Dans "La Princesse de Montpensier", l'amour éloigne l'héroïne Marie de l'idéal de vertu et lui fait prendre des décisions qui s'avèrent dramatiques pour sa réputation.
Les critiques envers le roman et la nouvelle
Le discours négatif des critiques
Le discours critique autour du roman et de la nouvelle au XVIIe siècle est surtout négatif. En effet, ils se voient condamnés car ils ne répondent pas aux exigences de pureté de la morale chrétienne. On leur reproche particulièrement de faire l'apologie de l'amour profane. Le père Bourdaloue les accuse ainsi de porter l'amour jusqu'à une idolâtrie destructrice.
Qu'est-ce, à le bien définir, que le roman ? Une histoire, disons mieux une fable proposée sous la forme d'histoire, où l'amour est traité par art et par règles ; où la passion dominante et le ressort de toutes les autres passions, c'est l'amour ; où l'on affecte d'exprimer toutes les faiblesses, tous les transports, toutes les extravagances de l'amour ; où l'on ne voit que maximes d'amour, où il n'y a point d'intérêt qui ne soit immolé à l'amour, fût-ce l'intérêt le plus cher selon les vues humaines, qui est celui de la gloire ; où un homme ne se gouverne plus que par l'amour : tellement que l'amour est toute son occupation, toute sa vie, tout son objet, sa fin, sa béatitude, son Dieu.
Louis Bourdaloue
Sermons pour les dimanches depuis Pâques jusques à La Pentecôte, "Sermon pour le troisième dimanche après Pâques. Sur les divertissements du monde."
1716 - 1726
Louis Bourdaloue accuse le roman de n'avoir qu'une seule valeur, destructrice, l'amour.
Les censeurs du XVIIe siècle reprochent au roman et à la nouvelle de donner trop de liberté à l'imagination des lecteurs, les éloignant des valeurs véritables et de la morale. Les passions décrites dans les récits fictifs sont dangereuses, les histoires mensongères, le lecteur est corrompu par la fiction littéraire. Finalement, on accepterait ces récits s'ils étaient moraux, s'ils défendaient les idéaux chrétiens, la bienséance, s'ils poussaient le lecteur à la vertu, ce qu'ils sont accusés, dans leur ensemble, de ne pas faire.
La fin principale du roman […] est l'instruction des lecteurs, à qui il faut toujours faire voir la vertu couronnée et le vice châtié.
Abbé Huet
Lettre à Monsieur de Segrais : De l'origine des romans.
1678
Dans cette citation, l'abbé Huet signifie bien que le roman doit avoir un but, et ce but est de condamner le vice et de louer la vertu. Le genre romanesque peut être valorisé mais seulement s'il défend la morale chrétienne.

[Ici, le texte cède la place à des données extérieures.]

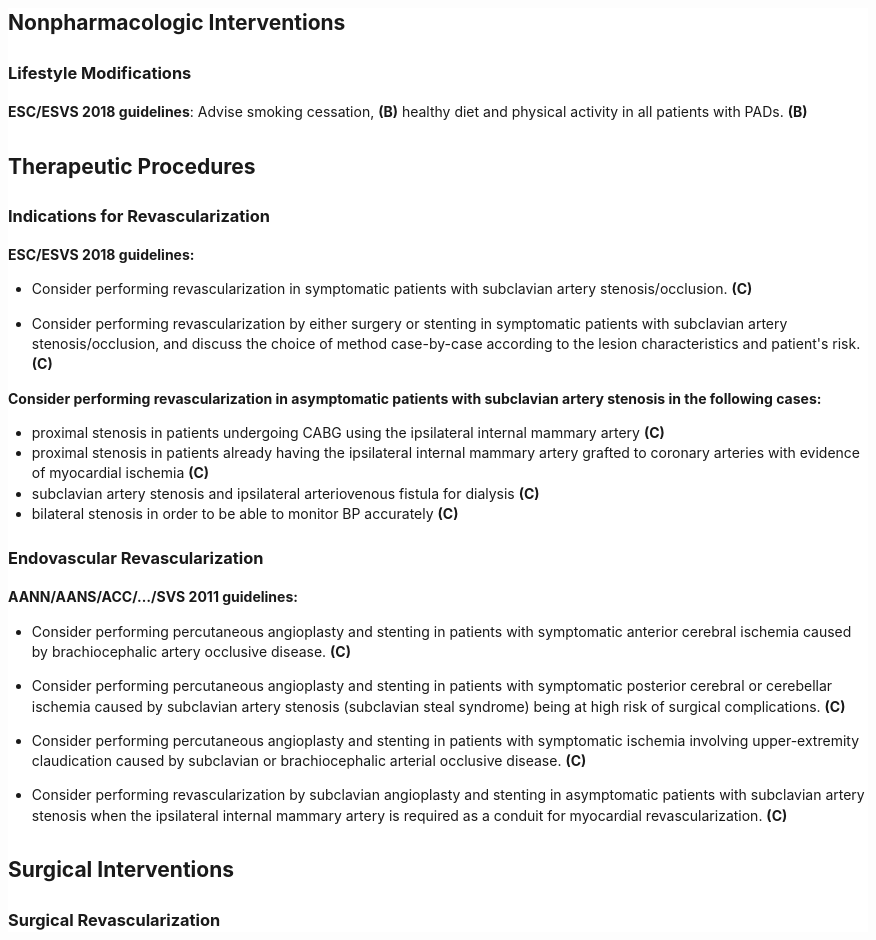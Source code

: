 ## Nonpharmacologic Interventions

### Lifestyle Modifications

**ESC/ESVS 2018 guidelines**: Advise smoking cessation, **(B)** healthy diet and physical activity in all patients with PADs. **(B)**

## Therapeutic Procedures

### Indications for Revascularization

**ESC/ESVS 2018 guidelines:**

- Consider performing revascularization in symptomatic patients with subclavian artery stenosis/occlusion. **(C)**

- Consider performing revascularization by either surgery or stenting in symptomatic patients with subclavian artery stenosis/occlusion, and discuss the choice of method case-by-case according to the lesion characteristics and patient's risk. **(C)**

**Consider performing revascularization in asymptomatic patients with subclavian artery stenosis in the following cases:**

- proximal stenosis in patients undergoing CABG using the ipsilateral internal mammary artery **(C)**
- proximal stenosis in patients already having the ipsilateral internal mammary artery grafted to coronary arteries with evidence of myocardial ischemia **(C)**
- subclavian artery stenosis and ipsilateral arteriovenous fistula for dialysis **(C)**
- bilateral stenosis in order to be able to monitor BP accurately **(C)**

### Endovascular Revascularization

**AANN/AANS/ACC/…/SVS 2011 guidelines:**

- Consider performing percutaneous angioplasty and stenting in patients with symptomatic anterior cerebral ischemia caused by brachiocephalic artery occlusive disease. **(C)**

- Consider performing percutaneous angioplasty and stenting in patients with symptomatic posterior cerebral or cerebellar ischemia caused by subclavian artery stenosis (subclavian steal syndrome) being at high risk of surgical complications. **(C)**

- Consider performing percutaneous angioplasty and stenting in patients with symptomatic ischemia involving upper-extremity claudication caused by subclavian or brachiocephalic arterial occlusive disease. **(C)**

- Consider performing revascularization by subclavian angioplasty and stenting in asymptomatic patients with subclavian artery stenosis when the ipsilateral internal mammary artery is required as a conduit for myocardial revascularization. **(C)**

## Surgical Interventions

### Surgical Revascularization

En 1671, Charles Sorel parle des nouvelles dans De la connaissance des bons livres comme de "petites histoires détachées qu'on a appelées des nouvelles ou des historiettes". Il leur reproche d'être "folles" et "impertinentes", proposant un "libertinage horrible" car "toutes les passions et tous les vices sont en leur règne". On comprend bien que les critiques contre le roman et la nouvelle sont morales, on craint qu'ils "pervertissent" les lecteurs, leur donnant une fausse idée du monde, des sentiments et des valeurs. Cela est d'autant plus vrai que les lecteurs se composent d'un grand nombre de femmes, le "beau sexe", mais aussi le "sexe faible". On estime qu'il faut les préserver de toutes les possibles "tentations".
Écrire ou lire des romans et des nouvelles, un passe-temps féminin
Le XVIIe siècle est particulièrement important en littérature car de plus en plus de femmes se mettent à écrire. Elles le font surtout dans le genre du roman et de la nouvelle qui ne sont pas considérés comme nobles, bien qu'elles prennent souvent des pseudonymes masculins ou publient anonymement.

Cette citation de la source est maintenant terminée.